==== Working data
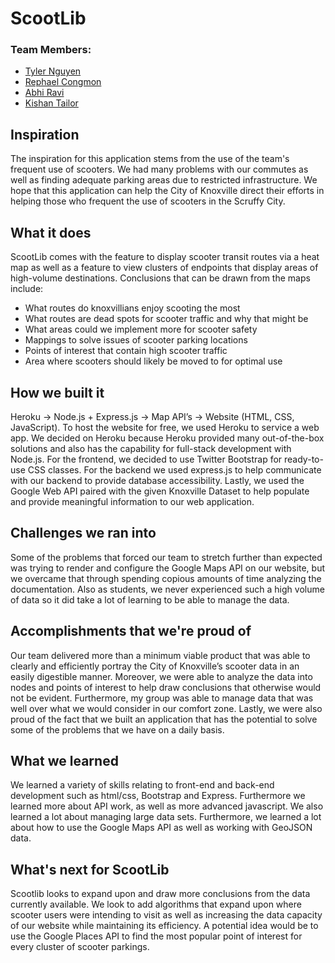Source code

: # ScootLib

### Team Members:
- [Tyler Nguyen](https://github.com/tnguye69)
- [Rephael Congmon](https://github.com/RephaelCongmon)
- [Abhi Ravi](https://github.com/Abhi-Ravi)
- [Kishan Tailor](https://github.com/Ktailor34)

## Inspiration
The inspiration for this application stems from the use of the team's frequent use of scooters. We had many problems with our commutes as well as finding adequate parking areas due to restricted infrastructure. We hope that this application can help the City of Knoxville direct their efforts in helping those who frequent the use of scooters in the Scruffy City.

## What it does
ScootLib comes with the feature to display scooter transit routes via a heat map as well as a feature to view clusters of endpoints that display areas of high-volume destinations. Conclusions that can be drawn from the maps include:
- What routes do knoxvillians enjoy scooting the most
- What routes are dead spots for scooter traffic and why that might be
- What areas could we implement more for scooter safety
- Mappings to solve issues of scooter parking locations
- Points of interest that contain high scooter traffic
- Area where scooters should likely be moved to for optimal use


## How we built it
Heroku -> Node.js + Express.js -> Map API’s -> Website (HTML, CSS, JavaScript).
To host the website for free, we used Heroku to service a web app. We decided on Heroku because Heroku provided many out-of-the-box solutions and also has the capability for full-stack development with Node.js.  For the frontend, we decided to use Twitter Bootstrap for ready-to-use CSS classes. For the backend we used express.js to help communicate with our backend to provide database accessibility. Lastly, we used the Google Web API paired with the given Knoxville Dataset to help populate and provide meaningful information to our web application.

## Challenges we ran into
Some of the problems that forced our team to stretch further than expected was trying to render and configure the Google Maps API on our website, but we overcame that through spending copious amounts of time analyzing the documentation. Also as students, we never experienced such a high volume of data so it did take a lot of learning to be able to manage the data.

## Accomplishments that we're proud of
Our team delivered more than a minimum viable product that was able to clearly and efficiently portray the City of Knoxville’s scooter data in an easily digestible manner. Moreover, we were able to analyze the data into nodes and points of interest to help draw conclusions that otherwise would not be evident. Furthermore, my group was able to manage data that was well over what we would consider in our comfort zone. Lastly, we were also proud of the fact that we built an application that has the potential to solve some of the problems that we have on a daily basis.

## What we learned
We learned a variety of skills relating to front-end and back-end development such as html/css, Bootstrap and Express. Furthermore we learned more about  API work, as well as more advanced javascript. We also learned a lot about managing large data sets. Furthermore, we learned a lot about how to use the Google Maps API as well as working with GeoJSON data.

## What's next for ScootLib
Scootlib looks to expand upon and draw more conclusions from the data currently available. We look to add algorithms that expand upon where scooter users were intending to visit as well as increasing the data capacity of our website while maintaining its efficiency. A potential idea would be to use the Google Places API to find the most popular point of interest for every cluster of scooter parkings.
========
**What you have to do:** Determine how many lines in the entries hold the string "https". Write only the number.

**Response for this exercise:** 4